Ancient eggshell yields its DNA
By Pallab Ghosh Science correspondent, BBC News
Researchers have found that eggshells of extinct bird species are a rich source of preserved DNA.
An international team isolated the delicate DNA molecules of species including the massive "elephant birds" of the genus Aepyorni.
The Proceedings of the Royal Society B research demonstrated the approach also on emu, ducks and the extinct moa.
The team says that the technique will enable researchers to learn more about ancient birds and why they died out.
"Researchers have tried unsuccessfully to isolate DNA from a fossil eggshell for years," said Charlotte Oskam at Murdoch University in Western Australia, who authored the research.
"It just turned out that they were using a method designed for bone that was not suitable for a fossil eggshell."
The team has obtained DNA from the shells of a variety of species, most notably the elephant bird Aepyornis, which at half a tonne was heaviest bird to have ever existed.

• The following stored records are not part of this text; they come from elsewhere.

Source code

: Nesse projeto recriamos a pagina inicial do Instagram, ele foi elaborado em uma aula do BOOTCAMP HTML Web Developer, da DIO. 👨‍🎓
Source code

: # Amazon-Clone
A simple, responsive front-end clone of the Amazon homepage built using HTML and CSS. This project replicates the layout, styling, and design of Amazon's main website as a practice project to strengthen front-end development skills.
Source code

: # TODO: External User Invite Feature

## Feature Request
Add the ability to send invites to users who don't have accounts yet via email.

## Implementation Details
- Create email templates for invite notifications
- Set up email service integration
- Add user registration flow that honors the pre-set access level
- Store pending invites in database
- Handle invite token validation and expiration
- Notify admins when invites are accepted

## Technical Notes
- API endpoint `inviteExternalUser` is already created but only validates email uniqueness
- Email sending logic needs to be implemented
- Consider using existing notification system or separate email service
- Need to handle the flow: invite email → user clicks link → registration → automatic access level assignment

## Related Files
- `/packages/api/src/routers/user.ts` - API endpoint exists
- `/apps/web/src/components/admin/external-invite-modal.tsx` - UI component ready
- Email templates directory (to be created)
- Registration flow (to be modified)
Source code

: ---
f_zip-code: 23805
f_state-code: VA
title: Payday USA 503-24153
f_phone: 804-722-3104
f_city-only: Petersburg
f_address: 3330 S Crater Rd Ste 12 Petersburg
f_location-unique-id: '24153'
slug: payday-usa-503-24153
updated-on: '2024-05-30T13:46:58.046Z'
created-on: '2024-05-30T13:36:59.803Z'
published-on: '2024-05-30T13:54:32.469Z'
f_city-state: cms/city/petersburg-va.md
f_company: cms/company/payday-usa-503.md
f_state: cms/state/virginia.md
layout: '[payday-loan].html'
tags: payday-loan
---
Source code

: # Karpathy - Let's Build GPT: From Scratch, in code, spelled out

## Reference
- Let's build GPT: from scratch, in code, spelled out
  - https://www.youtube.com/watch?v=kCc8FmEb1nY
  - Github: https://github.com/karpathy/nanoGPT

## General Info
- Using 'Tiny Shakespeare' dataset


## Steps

Aepyornis looked like an outsized ostrich, standing three metres tall; most of them died out 1,000 years ago.
Archaeologist Mike Parker Pearson at the University of Sheffield hopes that an analysis of the bird's DNA will shed more light on why the bird went extinct.
The extinction coincided with humans arriving at Aepyornis's natural habitat in Madagascar.

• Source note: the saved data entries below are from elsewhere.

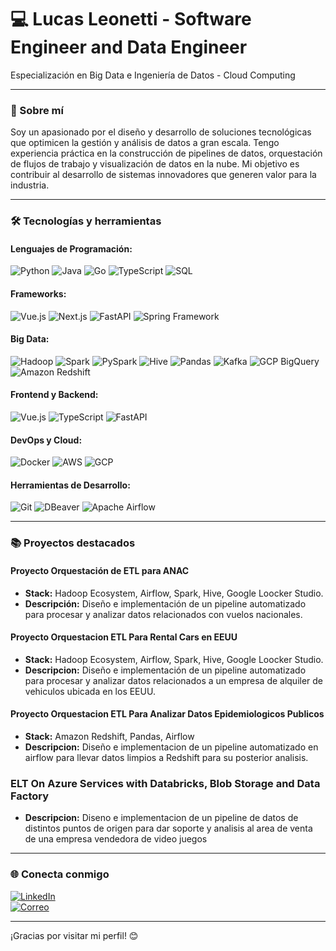 # 💻 Lucas Leonetti - Software Engineer and Data Engineer

 Especialización en Big Data e Ingeniería de Datos - Cloud Computing

---

### 🚀 Sobre mí

Soy un apasionado por el diseño y desarrollo de soluciones tecnológicas que optimicen la gestión y análisis de datos a gran escala. Tengo experiencia práctica en la construcción de pipelines de datos, orquestación de flujos de trabajo y visualización de datos en la nube. Mi objetivo es contribuir al desarrollo de sistemas innovadores que generen valor para la industria.

---

### 🛠️ Tecnologías y herramientas

#### **Lenguajes de Programación:**
![Python](https://img.shields.io/badge/-Python-3776AB?style=flat-square&logo=python&logoColor=white) ![Java](https://img.shields.io/badge/-Java-007396?style=flat-square&logo=java&logoColor=white) ![Go](https://img.shields.io/badge/-Go-00ADD8?style=flat-square&logo=go&logoColor=white) ![TypeScript](https://img.shields.io/badge/-TypeScript-007ACC?style=flat-square&logo=typescript&logoColor=white) ![SQL](https://img.shields.io/badge/-SQL-4479A1?style=flat-square&logo=postgresql&logoColor=white)

#### **Frameworks:**
![Vue.js](https://img.shields.io/badge/-Vue.js-4FC08D?style=flat-square&logo=vue.js&logoColor=white) ![Next.js](https://img.shields.io/badge/-Next.js-000000?style=flat-square&logo=next.js&logoColor=white) ![FastAPI](https://img.shields.io/badge/-FastAPI-009688?style=flat-square&logo=fastapi&logoColor=white) ![Spring Framework](https://img.shields.io/badge/-Spring-6DB33F?style=flat-square&logo=spring&logoColor=white)

#### **Big Data:**
![Hadoop](https://img.shields.io/badge/-Hadoop-66CCFF?style=flat-square&logo=apachehadoop&logoColor=white) ![Spark](https://img.shields.io/badge/-Spark-E25A1C?style=flat-square&logo=apachespark&logoColor=white) ![PySpark](https://img.shields.io/badge/-PySpark-2C2D72?style=flat-square&logo=python&logoColor=white) ![Hive](https://img.shields.io/badge/-Hive-FFA500?style=flat-square&logo=apachehive&logoColor=white) ![Pandas](https://img.shields.io/badge/-Pandas-150458?style=flat-square&logo=pandas&logoColor=white) ![Kafka](https://img.shields.io/badge/-Kafka-231F20?style=flat-square&logo=apachekafka&logoColor=white) ![GCP BigQuery](https://img.shields.io/badge/-BigQuery-4285F4?style=flat-square&logo=googlecloud&logoColor=white) ![Amazon Redshift](https://img.shields.io/badge/-Redshift-FF9900?style=flat-square&logo=amazonaws&logoColor=white)

#### **Frontend y Backend:**
![Vue.js](https://img.shields.io/badge/-Vue.js-4FC08D?style=flat-square&logo=vue.js&logoColor=white) ![TypeScript](https://img.shields.io/badge/-TypeScript-007ACC?style=flat-square&logo=typescript&logoColor=white) ![FastAPI](https://img.shields.io/badge/-FastAPI-009688?style=flat-square&logo=fastapi&logoColor=white)

#### **DevOps y Cloud:**
![Docker](https://img.shields.io/badge/-Docker-2496ED?style=flat-square&logo=docker&logoColor=white) ![AWS](https://img.shields.io/badge/-AWS-232F3E?style=flat-square&logo=amazonaws&logoColor=white) ![GCP](https://img.shields.io/badge/-GCP-4285F4?style=flat-square&logo=googlecloud&logoColor=white)

#### **Herramientas de Desarrollo:**
![Git](https://img.shields.io/badge/-Git-F05032?style=flat-square&logo=git&logoColor=white) ![DBeaver](https://img.shields.io/badge/-DBeaver-236A97?style=flat-square&logo=dbeaver&logoColor=white) ![Apache Airflow](https://img.shields.io/badge/-Airflow-017CEE?style=flat-square&logo=apacheairflow&logoColor=white)

---

### 📚 Proyectos destacados

#### **Proyecto Orquestación de ETL para ANAC**
- **Stack:** Hadoop Ecosystem, Airflow, Spark, Hive, Google Loocker Studio.
- **Descripción:** Diseño e implementación de un pipeline automatizado para procesar y analizar datos relacionados con vuelos nacionales.

#### **Proyecto Orquestacion ETL Para Rental Cars en EEUU**
- **Stack:** Hadoop Ecosystem, Airflow, Spark, Hive, Google Loocker Studio.
- **Descripcion:** Diseño e implementación de un pipeline automatizado para procesar y analizar datos relacionados a un empresa de alquiler de vehiculos ubicada en los EEUU.

#### **Proyecto Orquestacion ETL Para Analizar Datos Epidemiologicos Publicos**
- **Stack:** Amazon Redshift, Pandas, Airflow
- **Descripcion:** Diseño e implementacion de un pipeline automatizado en airflow para llevar datos limpios a Redshift para su posterior analisis.

### **ELT On Azure Services with Databricks, Blob Storage and Data Factory**
- **Descripcion:** Diseno e implementacion de un pipeline de datos de distintos puntos de origen para dar soporte y analisis al area de venta de una empresa vendedora de video juegos  
  
---

### 🌐 Conecta conmigo

[![LinkedIn](https://img.shields.io/badge/-LinkedIn-0A66C2?style=flat-square&logo=linkedin&logoColor=white)](https://www.linkedin.com/in/lucas-leonetti/)  
[![Correo](https://img.shields.io/badge/-Email-D14836?style=flat-square&logo=gmail&logoColor=white)](mailto:lucas.leone95@gmail.com)

---

¡Gracias por visitar mi perfil! 😊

The mystery, according to Professor Parker Pearson, is that there's no evidence that the bird was hunted by humans.
"There's not even evidence that they ate the eggs - even though each one could make omelettes for 30 people," he told BBC News.
The elephant bird may be at the root of legends about giant birds. Marco Polo claimed erroneously that these giant birds could fly. There are also tales of birds that could pick up elephants in 1001 Arabian Nights.
There are complete skeletons of the elephant bird, but by analysing its DNA researchers hope to build up a more detailed picture of the creature and discover why it went extinct.